Rules for the Non-Military   (passed on from a friend) 

*Dear Civilians, 'We know that the current state of affairs in our great nation has many civilians up in arms and excited to join the military.  For those of  you who can't join, you can still lend a hand. Here are a few of the areas where we would like your assistance:*

   1. The next time you see any adults talking (or wearing a hat) during the playing of the National Anthem – kick their ass.

   2. When you witness, firsthand, someone burning the American Flag in protest- kick their ass.

   3. Regardless of the rank they held while they served, pay the highest amount of respect to all veterans.  If you see anyone doing otherwise, quietly
pull them aside and explain how these veterans fought for the very freedom they bask in every second.  Enlighten them on the many sacrifices these veterans made to make this Nation Great. Then hold them down while a disabled veteran kicks their ass!

   4. (GUYS) If you were never in the military, DO NOT pretend that you were. Wearing battle dress uniforms (BDUs) or Jungle Fatigues, telling others that you used to be 'Special Forces.  Collecting GI Joe memorabilia, might have been okay when you were seven years old, now, it will only make you look stupid and get your ass kicked.

   5. Next time you come across an *Air Force* member, do not ask them, 'Do you fly a jet?' Not everyone in the Air Force is a pilot.  Such ignorance deserves an ass-kicking (children are exempt).

   6.If you witness someone calling the *US Coast Guard* 'non-military', inform them of their mistake – and kick their ass. 

  7. Next time Old Glory (the US flag) prances by during a parade, get on your damn feet and pay homage to her by placing your hand over your heart. Quietly thank the military member or veteran lucky enough to be carrying her – of course, failure to do either of those could earn you a severe                   ass-kicking.

   8. Don't try to discuss politics with a military member or veteran. We are Americans, and we all bleed the same, regardless of our party affiliation.
Our Chain of Command is to include our Commander-In-Chief(CinC). The President (for those who didn't know) is our CinC Regardless of political party. We have no inside track on what happens inside those big important buildings where all those representatives meet All we know is
That when those civilian representatives screw up the situation, they call upon the military to go straighten it out. If you keep asking us the same stupid
questions repeatedly, you will get your ass kicked.

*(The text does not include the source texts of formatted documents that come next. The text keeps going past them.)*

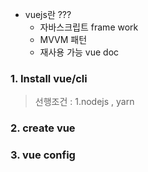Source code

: - vuejs란 ???
  - 자바스크립트 frame work 
  - MVVM 패턴
  - 재사용 가능 
  vue doc 

### 1. Install vue/cli
> 선행조건 :
> 1.nodejs , yarn 
> 
### 2. create vue 


### 3. vue config 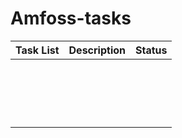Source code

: # Amfoss-tasks

| **Task List** |   **Description**  |   **Status**|  
| --------------|--------------------| ------------| 
|               |                    |             |
|               |                    |             |
|               |                    |             |
|               |                    |             |
|               |                    |             |
|               |                    |             |
|               |                    |             |
|               |                    |             |
|               |                    |             | 
|               |                    |             |
|               |                    |             | 
|               |                    |
|               |                    | 
|               |                    |
|               | 
|               |
|               |
|               |
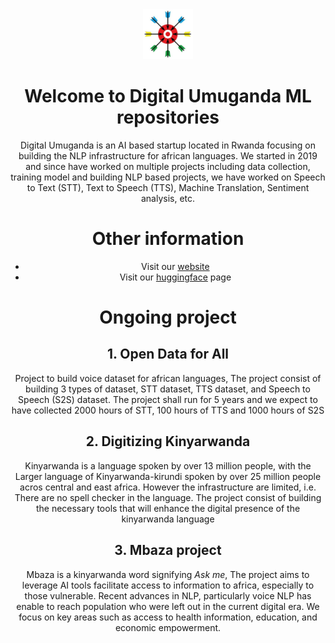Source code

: <div align="center">
<a href="https://digitalumuganda.com">
    <img src="./images/logo.jpg" alt="Logo" width="80" height="80">
  </a>
<div>

# Welcome to Digital Umuganda ML repositories

Digital Umuganda is an AI based startup located in Rwanda focusing on building the NLP infrastructure for african languages. We started in 2019 and since have worked on multiple projects including data collection, training model and building NLP based projects, we have worked on Speech to Text (STT), Text to Speech (TTS), Machine Translation, Sentiment analysis, etc.

# Other information

- Visit our [website](https://digitalumuganda.com)
- Visit our [huggingface](https://huggingface.co/DigitalUmuganda) page

# Ongoing project

## 1. Open Data for All

Project to build voice dataset for african languages, The project consist of building 3 types of dataset, STT dataset, TTS dataset, and Speech to Speech (S2S) dataset. The project shall run for 5 years and we expect to have collected 2000 hours of STT, 100 hours of TTS and 1000 hours of S2S

## 2. Digitizing Kinyarwanda

Kinyarwanda is a language spoken by over 13 million people, with the Larger language of Kinyarwanda-kirundi spoken by over 25 million people acros central and east africa. However the infrastructure are limited, i.e. There are no spell checker in the language. The project consist of building the necessary tools that will enhance the digital presence of the kinyarwanda language 

## 3. Mbaza project

Mbaza is a kinyarwanda word signifying *Ask me*, The project aims to leverage AI tools facilitate access to information to africa, especially to those vulnerable. Recent advances in NLP, particularly voice NLP has enable to reach population who were left out in the current digital era. We focus on key areas such as access to health information, education, and economic empowerment.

   9. 'Your mama wears combat boots' never made sense to me – stop saying it!  If she did, she would most likely be a vet and therefore would kick
your ass!

   10. Bin Laden and the Taliban are not Communists, so stop saying 'Let's go kill those Commies!' And stop asking us where he is!  Crystal balls are not standard issue in the military. That reminds me – if you see anyone calling those damn psychic phone numbers, let me know, so I can go kick their ass!

   11. 'Flyboy' (*Air Force*), 'Jarhead' (*Marines),* 'Grunt' (*Army*), 'Squid' (*Navy*), 'Puddle Jumpers' (*Coast Guard*), etc., are terms of endearment we use describing each other.  Unless you are a service member or vet, you have not earned the right to use them. Using them                       could get your ass kicked.

   12. Last, but not least, whether or not you become a member of the military, support our troops and their families… Every Thanksgiving and religious    holiday that you enjoy with family and friends, please remember that there are literally thousands of soldiers, sailors, Marines and airmen far from home wishing; they could be with their families.. Thank God for our military and the sacrifices they make every day. Without them, our Country would get it's ass kicked..'

   *'It's the Veteran, not the reporter, who has given us the freedom of the press.'  'It's the Veteran, not the poet, who has given us the freedom of
   'It's the Veteran, not the community organizer, who gives us the freedom to demonstrate.'  'It 's the Military who salutes the flag, who serves beneath the
flag, and whose coffin is draped by the flag, who allows the protester to burn the flag.'


13. If you ever see anyone either standing for or singing the national anthem in Spanish – KICK THEIR ASS.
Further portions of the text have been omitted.